**Work required**
Restate word for word the lines of the records below, starting at the line that contains "Your stockbroker may" and ending at the line that contains "<b>Superior Returns</b>", with both of those lines included and nothing else.

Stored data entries
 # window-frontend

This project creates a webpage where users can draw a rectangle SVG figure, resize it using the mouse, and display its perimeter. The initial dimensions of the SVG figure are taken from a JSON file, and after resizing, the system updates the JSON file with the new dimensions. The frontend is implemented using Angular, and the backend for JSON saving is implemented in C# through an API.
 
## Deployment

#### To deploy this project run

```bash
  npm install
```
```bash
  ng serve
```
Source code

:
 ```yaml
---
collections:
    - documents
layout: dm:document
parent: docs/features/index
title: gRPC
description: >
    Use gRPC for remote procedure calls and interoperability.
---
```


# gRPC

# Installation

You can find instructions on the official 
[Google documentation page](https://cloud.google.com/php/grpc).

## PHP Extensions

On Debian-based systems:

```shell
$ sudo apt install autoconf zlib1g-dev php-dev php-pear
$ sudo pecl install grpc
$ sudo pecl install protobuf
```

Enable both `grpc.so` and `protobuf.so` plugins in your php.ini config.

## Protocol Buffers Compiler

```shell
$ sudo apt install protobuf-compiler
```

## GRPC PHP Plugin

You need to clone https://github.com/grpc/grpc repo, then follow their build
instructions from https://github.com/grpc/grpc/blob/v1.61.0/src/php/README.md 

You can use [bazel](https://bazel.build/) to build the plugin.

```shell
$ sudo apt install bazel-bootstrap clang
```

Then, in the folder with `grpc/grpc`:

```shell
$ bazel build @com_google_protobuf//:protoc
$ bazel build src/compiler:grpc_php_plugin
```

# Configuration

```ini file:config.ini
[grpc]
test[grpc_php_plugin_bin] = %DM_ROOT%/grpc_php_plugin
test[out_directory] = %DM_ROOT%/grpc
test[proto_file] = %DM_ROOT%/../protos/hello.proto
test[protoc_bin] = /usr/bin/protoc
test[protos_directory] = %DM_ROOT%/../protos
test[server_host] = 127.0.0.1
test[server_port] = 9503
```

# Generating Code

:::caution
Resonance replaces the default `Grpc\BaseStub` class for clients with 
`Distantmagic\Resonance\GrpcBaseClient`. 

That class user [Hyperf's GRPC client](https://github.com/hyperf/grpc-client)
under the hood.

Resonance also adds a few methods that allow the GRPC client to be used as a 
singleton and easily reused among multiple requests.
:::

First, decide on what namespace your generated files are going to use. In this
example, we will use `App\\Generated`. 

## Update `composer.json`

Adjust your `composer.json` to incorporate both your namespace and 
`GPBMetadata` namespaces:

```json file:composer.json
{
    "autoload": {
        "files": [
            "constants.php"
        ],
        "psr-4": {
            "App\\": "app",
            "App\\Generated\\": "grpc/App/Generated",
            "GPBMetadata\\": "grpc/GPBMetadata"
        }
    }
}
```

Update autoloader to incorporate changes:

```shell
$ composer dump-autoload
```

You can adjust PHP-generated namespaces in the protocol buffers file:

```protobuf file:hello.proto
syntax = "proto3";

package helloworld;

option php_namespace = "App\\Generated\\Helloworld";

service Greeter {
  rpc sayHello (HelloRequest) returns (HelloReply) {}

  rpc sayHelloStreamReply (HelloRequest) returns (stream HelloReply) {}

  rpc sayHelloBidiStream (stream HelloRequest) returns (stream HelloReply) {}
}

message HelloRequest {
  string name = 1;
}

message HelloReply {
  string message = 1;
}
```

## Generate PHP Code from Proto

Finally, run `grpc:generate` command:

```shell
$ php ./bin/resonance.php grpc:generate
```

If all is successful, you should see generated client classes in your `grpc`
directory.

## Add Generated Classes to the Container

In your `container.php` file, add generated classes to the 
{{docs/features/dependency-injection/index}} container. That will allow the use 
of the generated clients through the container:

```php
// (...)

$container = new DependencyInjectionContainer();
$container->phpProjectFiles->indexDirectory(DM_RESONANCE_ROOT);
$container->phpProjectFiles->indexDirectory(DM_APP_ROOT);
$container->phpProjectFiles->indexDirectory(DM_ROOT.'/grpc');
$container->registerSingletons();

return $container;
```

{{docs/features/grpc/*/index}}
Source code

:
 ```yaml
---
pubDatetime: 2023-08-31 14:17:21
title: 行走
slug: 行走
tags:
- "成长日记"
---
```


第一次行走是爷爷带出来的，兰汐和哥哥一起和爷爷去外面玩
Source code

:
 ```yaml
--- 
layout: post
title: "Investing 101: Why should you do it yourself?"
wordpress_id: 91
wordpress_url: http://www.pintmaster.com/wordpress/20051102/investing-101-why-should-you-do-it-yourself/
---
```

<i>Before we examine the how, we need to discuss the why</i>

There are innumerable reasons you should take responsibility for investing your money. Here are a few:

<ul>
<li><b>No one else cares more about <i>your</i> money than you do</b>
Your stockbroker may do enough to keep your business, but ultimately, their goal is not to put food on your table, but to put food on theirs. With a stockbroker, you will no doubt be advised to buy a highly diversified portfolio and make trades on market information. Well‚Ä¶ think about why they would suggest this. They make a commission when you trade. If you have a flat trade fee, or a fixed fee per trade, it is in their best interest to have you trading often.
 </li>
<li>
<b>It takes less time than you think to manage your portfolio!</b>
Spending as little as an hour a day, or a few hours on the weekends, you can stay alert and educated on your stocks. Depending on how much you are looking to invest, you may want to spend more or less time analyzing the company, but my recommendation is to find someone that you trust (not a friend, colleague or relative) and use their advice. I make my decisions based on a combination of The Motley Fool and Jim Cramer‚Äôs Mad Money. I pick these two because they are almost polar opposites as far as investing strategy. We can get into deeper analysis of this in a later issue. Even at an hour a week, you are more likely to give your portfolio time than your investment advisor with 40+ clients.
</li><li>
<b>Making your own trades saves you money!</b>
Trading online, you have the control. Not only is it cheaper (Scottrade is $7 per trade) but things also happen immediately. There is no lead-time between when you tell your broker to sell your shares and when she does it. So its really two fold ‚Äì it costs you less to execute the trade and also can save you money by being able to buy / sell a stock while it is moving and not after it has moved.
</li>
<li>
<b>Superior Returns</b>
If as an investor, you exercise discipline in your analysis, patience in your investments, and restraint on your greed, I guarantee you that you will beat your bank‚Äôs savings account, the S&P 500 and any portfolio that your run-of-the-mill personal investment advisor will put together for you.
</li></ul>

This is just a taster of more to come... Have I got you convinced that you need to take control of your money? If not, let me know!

**Answer**
Your stockbroker may do enough to keep your business, but ultimately, their goal is not to put food on your table, but to put food on theirs. With a stockbroker, you will no doubt be advised to buy a highly diversified portfolio and make trades on market information. Well‚Ä¶ think about why they would suggest this. They make a commission when you trade. If you have a flat trade fee, or a fixed fee per trade, it is in their best interest to have you trading often.
 </li>
<li>
<b>It takes less time than you think to manage your portfolio!</b>
Spending as little as an hour a day, or a few hours on the weekends, you can stay alert and educated on your stocks. Depending on how much you are looking to invest, you may want to spend more or less time analyzing the company, but my recommendation is to find someone that you trust (not a friend, colleague or relative) and use their advice. I make my decisions based on a combination of The Motley Fool and Jim Cramer‚Äôs Mad Money. I pick these two because they are almost polar opposites as far as investing strategy. We can get into deeper analysis of this in a later issue. Even at an hour a week, you are more likely to give your portfolio time than your investment advisor with 40+ clients.
</li><li>
<b>Making your own trades saves you money!</b>
Trading online, you have the control. Not only is it cheaper (Scottrade is $7 per trade) but things also happen immediately. There is no lead-time between when you tell your broker to sell your shares and when she does it. So its really two fold ‚Äì it costs you less to execute the trade and also can save you money by being able to buy / sell a stock while it is moving and not after it has moved.
</li>
<li>
<b>Superior Returns</b>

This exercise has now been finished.